The starting line for the White House race 2008 has been moved up again. The South Carolina Republican Party announced today it'll hold its presidential primary on January 19.
So we can expect more presidential hopefuls coming our way in these last few months.
Republican leaders in the Palmetto State say this is a big deal since, traditionally, the Republican candidate who wins South Carolina wins the nomination.
In fact, a party spokesman told us the state has a well-deserved reputation of picking presidents. So the now-familiar faces of Republican presidential hopefuls have been seen a lot in South Carolina this year.
"They are all scrambling to get here, cause historically South Carolina has always picked the Republican nominee for the nation," said South Carolina Sen. Catherine Ceips, a Republican from Beaufort.
In fact, since 1980, no Republican has won the nomination without first winning South Carolina. Ceips says that's because her state's voters are informed. "Our folks pretty much do a lot of research," she told us. "And I think that's why we're so successful in picking the Republican nominee. Our people are tuned in."
And they're tuning in a bit early this year. The South Carolina Republican Party is committed to holding the first presidential primary in the South. And that fact is not lost on the candidates, who've made plenty of trips to the Palmetto State.
They're vying for the job in what Ceips calls a critical election year.
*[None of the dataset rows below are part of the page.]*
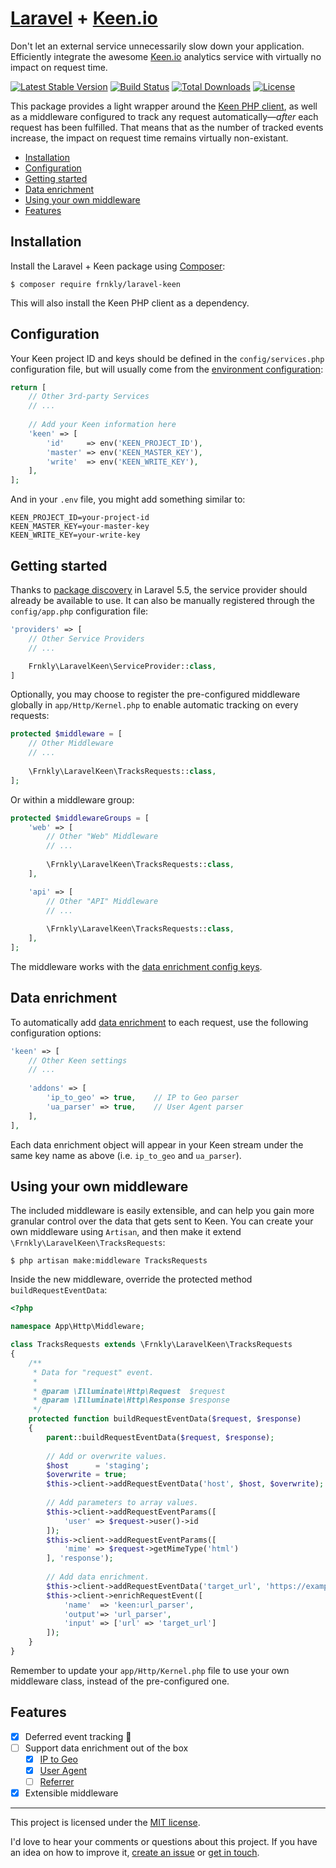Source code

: # [Laravel](https://laravel.com) + [Keen.io](https://keen.io)

Don't let an external service unnecessarily slow down your application.
Efficiently integrate the awesome [Keen.io](https://keen.io) analytics service
with virtually no impact on request time.

[![Latest Stable Version](https://poser.pugx.org/frnkly/laravel-keen/version)](https://packagist.org/packages/frnkly/laravel-keen)
[![Build Status](https://travis-ci.org/frnkly/laravel-keen.png)](https://travis-ci.org/frnkly/laravel-keen)
[![Total Downloads](https://poser.pugx.org/frnkly/laravel-keen/downloads)](https://packagist.org/packages/frnkly/laravel-keen)
[![License](https://poser.pugx.org/frnkly/laravel-keen/license)](https://packagist.org/packages/frnkly/laravel-keen)

This package provides a light wrapper around the 
[Keen PHP client](https://github.com/keenlabs/KeenClient-PHP), as well as a 
middleware configured to track any request automatically—_after_ each request 
has been fulfilled. That means that as the number of tracked events increase, 
the impact on request time remains virtually non-existant.

- [Installation](#installation)
- [Configuration](#configuration)
- [Getting started](#getting-started)
- [Data enrichment](#data-enrichment)
- [Using your own middleware](#using-your-own-middleware)
- [Features](#features)

## Installation

Install the Laravel + Keen package using [Composer](https://getcomposer.org):

    $ composer require frnkly/laravel-keen

This will also install the Keen PHP client as a dependency.

## Configuration

Your Keen project ID and keys should be defined in the `config/services.php` 
configuration file, but will usually come from the 
[environment configuration](https://laravel.com/docs/configuration):

```php
return [
    // Other 3rd-party Services
    // ...
    
    // Add your Keen information here
    'keen' => [
        'id'     => env('KEEN_PROJECT_ID'),
        'master' => env('KEEN_MASTER_KEY'),
        'write'  => env('KEEN_WRITE_KEY'),
    ],
];
```

And in your `.env` file, you might add something similar to:

```
KEEN_PROJECT_ID=your-project-id
KEEN_MASTER_KEY=your-master-key
KEEN_WRITE_KEY=your-write-key
```

## Getting started

Thanks to [package discovery](https://laravel.com/docs/packages#package-discovery) 
in Laravel 5.5, the service provider should already be available to use. It can 
also be manually registered through the `config/app.php` configuration file:

```php
'providers' => [
    // Other Service Providers
    // ...

    Frnkly\LaravelKeen\ServiceProvider::class,
]
```

Optionally, you may choose to register the pre-configured middleware globally 
in `app/Http/Kernel.php` to enable automatic tracking on every requests:

```php
protected $middleware = [
    // Other Middleware
    // ...
    
    \Frnkly\LaravelKeen\TracksRequests::class,
];
```

Or within a middleware group:

```php
protected $middlewareGroups = [
    'web' => [
        // Other "Web" Middleware
        // ...
        
        \Frnkly\LaravelKeen\TracksRequests::class,
    ],

    'api' => [
        // Other "API" Middleware
        // ...
        
        \Frnkly\LaravelKeen\TracksRequests::class,
    ],
];
```

The middleware works with the [data enrichment config keys](#data-enrichment).

## Data enrichment
To automatically add [data enrichment](https://keen.io/docs/api/?php#data-enrichment) 
to each request, use the following configuration options:

```php
'keen' => [
    // Other Keen settings
    // ...
    
    'addons' => [
        'ip_to_geo' => true,    // IP to Geo parser
        'ua_parser' => true,    // User Agent parser
    ],
],
```

Each data enrichment object will appear in your Keen stream under the same key 
name as above (i.e. `ip_to_geo` and `ua_parser`).

## Using your own middleware

The included middleware is easily extensible, and can help you gain more
granular control over the data that gets sent to Keen. You can create your own 
middleware using `Artisan`, and then make it extend 
`\Frnkly\LaravelKeen\TracksRequests`:

    $ php artisan make:middleware TracksRequests
    
Inside the new middleware, override the protected method 
`buildRequestEventData`:

```php
<?php

namespace App\Http\Middleware;

class TracksRequests extends \Frnkly\LaravelKeen\TracksRequests
{
    /**
     * Data for "request" event.
     *
     * @param \Illuminate\Http\Request  $request
     * @param \Illuminate\Http\Response $response
     */
    protected function buildRequestEventData($request, $response)
    {
        parent::buildRequestEventData($request, $response);
        
        // Add or overwrite values.
        $host      = 'staging';
        $overwrite = true;
        $this->client->addRequestEventData('host', $host, $overwrite);
        
        // Add parameters to array values.
        $this->client->addRequestEventParams([
            'user' => $request->user()->id
        ]);
        $this->client->addRequestEventParams([
            'mime' => $request->getMimeType('html')
        ], 'response');
        
        // Add data enrichment.
        $this->client->addRequestEventData('target_url', 'https://example.com');
        $this->client->enrichRequestEvent([
            'name'  => 'keen:url_parser',
            'output'=> 'url_parser',
            'input' => ['url' => 'target_url']
        ]);
    }
}
```

Remember to update your `app/Http/Kernel.php` file to use your own middleware
class, instead of the pre-configured one.

## Features

- [x] Deferred event tracking :raised_hands:
- [ ] Support data enrichment out of the box
    - [x] [IP to Geo](https://keen.io/docs/streams/ip-to-geo-enrichment)
    - [x] [User Agent](https://keen.io/docs/streams/user-agent-enrichment)
    - [ ] [Referrer](https://keen.io/docs/streams/referrer-enrichment)
- [x] Extensible middleware

-----------
This project is licensed under the [MIT license](https://github.com/frnkly/laravel-keen/blob/dev/LICENSE).

I'd love to hear your comments or questions about this project. If you have an idea on how to improve it, [create an issue](https://github.com/frnkly/laravel-keen/issues/new) or [get in touch](https://frnk.ca).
"Our world has changed since 9/11," she said. "We cannot forget that we are still a nation at war. And those global implications have a lot to do with the White House, a lot to do with who's elected. And I think it's going to be one of the most important elections...in our lifetime."
And she's sure South Carolina voters will pick another winner.
Unlike in most states, the parties pick the primary dates in South Carolina, and the Democratic primary is on January 29. They have no plans to change an already early primary.
The early dates have set up kind of a chain reaction in other key state.
New Hampshire, by state law, has to hold its presidential primary at least seven days earlier than any other state. The secretary of state has not yet made a decision, but the earliest date would be January 12.
And Iowa is proud of its "first in the nation" status. Not first primary, but first caucus. That's a gathering of registered party members to make decisions, and by state law comes at least eight days prior to the earliest primary on a Monday.
However, since in Iowa the parties organize and fund the caucuses with no involvement from the state government, one interpretation is that they are not bound by that law and could have their caucuses any time.